• Task objective: Scan the following material for the string "username" and copy each line in which it appears.

• Data provided:

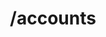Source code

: ---
title: /accounts
position: 2.0
type: get
description: List all books
parameters:
  - name: offset
    content: Offset the results by this amount
  - name: limit
    content: Limit the number of accounts returned
content_markdown: |-
  This call will return a maximum of 100 accounts
  {: .info }

  Lists all the accounts in the system. You can paginate by using the parameters listed above.
left_code_blocks:
  - code_block: |-
      $.get("http://api.kapitalwise.com/accounts/", { "token": "YOUR_APP_KEY"}, function(data) {
        alert(data);
      });
    title: jQuery
    language: javascript
  - code_block: |-
      r = requests.get("http://api.kapitalwise.com/accounts/", token="YOUR_APP_KEY")
      print r.text
    title: Python
    language: python
  - code_block: |-
      var request = require("request");
      request("http://api.kapitalwise.com/accounts?token=YOUR_APP_KEY", function (error, response, body) {
      if (!error && response.statusCode == 200) {
        console.log(body);
      }
    title: Node.js
    language: javascript
  - code_block: |-
      curl http://api.kapitalwise.com/accounts?key=YOUR_APP_KEY
    title: Curl
    language: bash
right_code_blocks:
  - code_block: |2-
      [
        {
        "id": 3,
        "userId": 1223,
        "externalId" :  "vzeNDwK7KQIm4yEog683uElbp9GRLEFXGK98D",
        "accountName":  "Chase Saving",
        "accountNumber": "XXXX4230",
        "nickname" : "My Chase Saving",
        "accountType":  "Saving",
        "accountSubType":  "FUNDING",
        "providerType":  "YODLEE",
        "loginName" :  "ydltestlogin",
        "password":  "ydltestpassword",
        "memo":  "Test memo"
      },
      {
        "id": 4,
        "userId": 1224,
        "externalId" :  "vzeNDwK7KQIm4yEog683uElbp9GASWDCF3DD",
        "accountName":  "Chase Checking",
        "accountNumber": "XXXX4223",
        "nickname" : "My Chase Checking",
        "accountType":  "Checking",
        "accountSubType":  "FUNDING",
        "providerType":  "YODLEE",
        "loginName" :  "ydltestlogin",
        "password":  "ydltestpassword",
        "memo":  "Test memo"
      },
      ]
    title: Response
    language: json
  - code_block: |2-
      {
        "error": true,
        "message": "Invalid offset/limit"
      }
    title: Error
    language: json
---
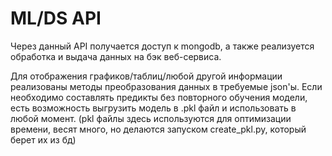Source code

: # ML/DS API

Через данный API получается доступ к mongodb, а также реализуется обработка и выдача данных на бэк веб-сервиса.

Для отображения графиков/таблиц/любой другой информации реализованы методы преобразования данных в требуемые json'ы.
Если необходимо составлять предикты без повторного обучения модели, есть возможность выгрузить модель в .pkl файл и использовать в любой момент.
(pkl файлы здесь используются для оптимизации времени, весят много, но делаются запуском create_pkl.py, который берет их из бд)
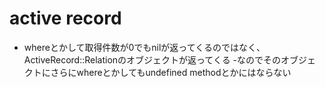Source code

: # active record
- whereとかして取得件数が0でもnilが返ってくるのではなく、ActiveRecord::Relationのオブジェクトが返ってくる
 -なのでそのオブジェクトにさらにwhereとかしてもundefined methodとかにはならない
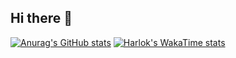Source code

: ## Hi there 👋

[![Anurag's GitHub stats](https://github-readme-stats.vercel.app/api?username=AutumnFishs)](https://github.com/anuraghazra/github-readme-stats)
[![Harlok's WakaTime stats](https://github-readme-stats.vercel.app/api/wakatime?username=AutumnFishs)](https://github.com/anuraghazra/github-readme-stats)

<!--START_SECTION:waka-->
<!--END_SECTION:waka-->

<!--
**AutumnFishs/AutumnFishs** is a ✨ _special_ ✨ repository because its `README.md` (this file) appears on your GitHub profile.

Here are some ideas to get you started:

- 🔭 I’m currently working on ...
- 🌱 I’m currently learning ...
- 👯 I’m looking to collaborate on ...
- 🤔 I’m looking for help with ...
- 💬 Ask me about ...
- 📫 How to reach me: ...
- 😄 Pronouns: ...
- ⚡ Fun fact: ...
-->
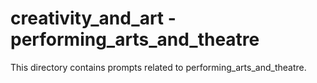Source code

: # creativity_and_art - performing_arts_and_theatre

This directory contains prompts related to performing_arts_and_theatre.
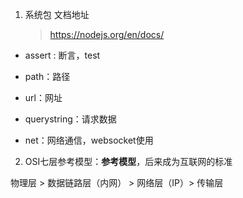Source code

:1. 系统包
    文档地址
    > https://nodejs.org/en/docs/

 - assert : 断言，test
    > [](../nodelib/assert.js)
    
 - path：路径
    > [](../nodelib/path.js)
 
 - url：网址
    > [](../nodelib/url.js)
    
 - querystring：请求数据
    > [](../nodelib/querystring.js)

 - net：网络通信，websocket使用
 
 2. OSI七层参考模型：**参考模型**，后来成为互联网的标准
 
 物理层 > 数据链路层（内网） > 网络层（IP）> 传输层
 
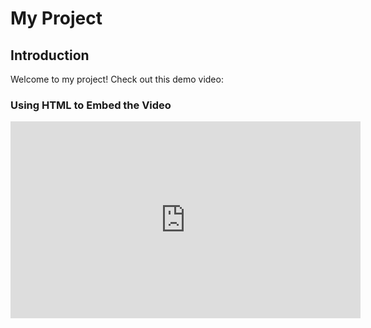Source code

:# My Project

## Introduction

Welcome to my project! Check out this demo video:

### Using HTML to Embed the Video

<iframe width="560" height="315" src="https://youtu.be/5xwmuKZXdIc?si=KxGB07hNDzY2iEi6" frameborder="0" allow="accelerometer; autoplay; clipboard-write; encrypted-media; gyroscope; picture-in-picture" allowfullscreen></iframe>
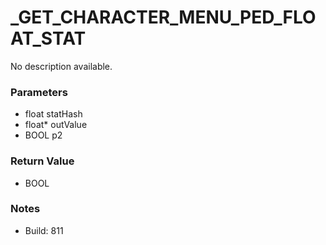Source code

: # _GET_CHARACTER_MENU_PED_FLOAT_STAT

No description available.

### Parameters
* float statHash
* float* outValue
* BOOL p2

### Return Value
* BOOL

### Notes
* Build: 811

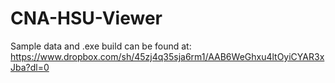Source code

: # CNA-HSU-Viewer

Sample data and .exe build can be found at:
https://www.dropbox.com/sh/45zj4q35sja6rm1/AAB6WeGhxu4ltOyiCYAR3xJba?dl=0

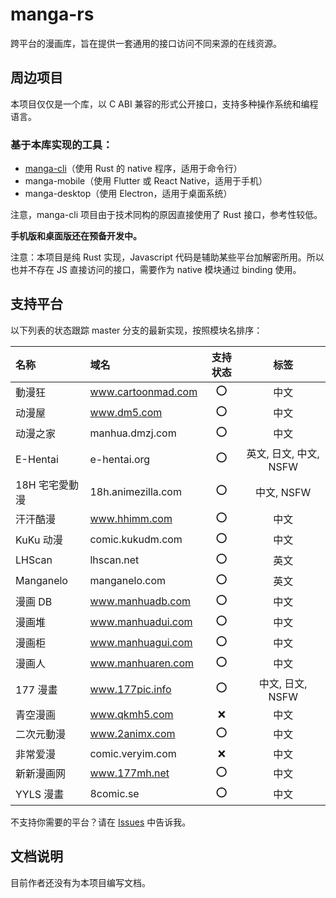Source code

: # manga-rs

跨平台的漫画库，旨在提供一套通用的接口访问不同来源的在线资源。

## 周边项目

本项目仅仅是一个库，以 C ABI 兼容的形式公开接口，支持多种操作系统和编程语言。

### 基于本库实现的工具：

- [manga-cli](https://github.com/Hentioe/manga-cli)（使用 Rust 的 native 程序，适用于命令行）
- manga-mobile（使用 Flutter 或 React Native，适用于手机）
- manga-desktop（使用 Electron，适用于桌面系统）

注意，manga-cli 项目由于技术同构的原因直接使用了 Rust 接口，参考性较低。

**手机版和桌面版还在预备开发中。**

注意：本项目是纯 Rust 实现，Javascript 代码是辅助某些平台加解密所用。所以也并不存在 JS 直接访问的接口，需要作为 native 模块通过 binding 使用。

## 支持平台

以下列表的状态跟踪 master 分支的最新实现，按照模块名排序：

| 名称           | 域名               | 支持状态 |          标签          |
| :------------- | :----------------- | :------: | :--------------------: |
| 動漫狂         | www.cartoonmad.com |   ⭕️    |          中文          |
| 动漫屋         | www.dm5.com        |   ⭕️    |          中文          |
| 动漫之家       | manhua.dmzj.com    |   ⭕️    |          中文          |
| E-Hentai       | e-hentai.org       |   ⭕️    | 英文, 日文, 中文, NSFW |
| 18H 宅宅愛動漫 | 18h.animezilla.com |   ⭕️    |       中文, NSFW       |
| 汗汗酷漫       | www.hhimm.com      |   ⭕️    |          中文          |
| KuKu 动漫      | comic.kukudm.com   |   ⭕️    |          中文          |
| LHScan         | lhscan.net         |   ⭕️    |          英文          |
| Manganelo      | manganelo.com      |   ⭕️    |          英文          |
| 漫画 DB        | www.manhuadb.com   |   ⭕️    |          中文          |
| 漫画堆         | www.manhuadui.com  |   ⭕️    |          中文          |
| 漫画柜         | www.manhuagui.com  |   ⭕️    |          中文          |
| 漫画人         | www.manhuaren.com  |   ⭕️    |          中文          |
| 177 漫畫       | www.177pic.info    |   ⭕️    |    中文, 日文, NSFW    |
| 青空漫画       | www.qkmh5.com      |    ❌    |          中文          |
| 二次元動漫     | www.2animx.com     |    ⭕️    |          中文          |
| 非常爱漫       | comic.veryim.com   |    ❌    |          中文          |
| 新新漫画网     | www.177mh.net      |   ⭕️    |          中文          |
| YYLS 漫畫      | 8comic.se          |   ⭕️    |          中文          |

不支持你需要的平台？请在 [Issues](https://github.com/Hentioe/manga-rs/issues) 中告诉我。

## 文档说明

目前作者还没有为本项目编写文档。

• Your solution:
[![Anurag's GitHub stats](https://github-readme-stats.vercel.app/api?username=AutumnFishs)](https://github.com/anuraghazra/github-readme-stats)
[![Harlok's WakaTime stats](https://github-readme-stats.vercel.app/api/wakatime?username=AutumnFishs)](https://github.com/anuraghazra/github-readme-stats)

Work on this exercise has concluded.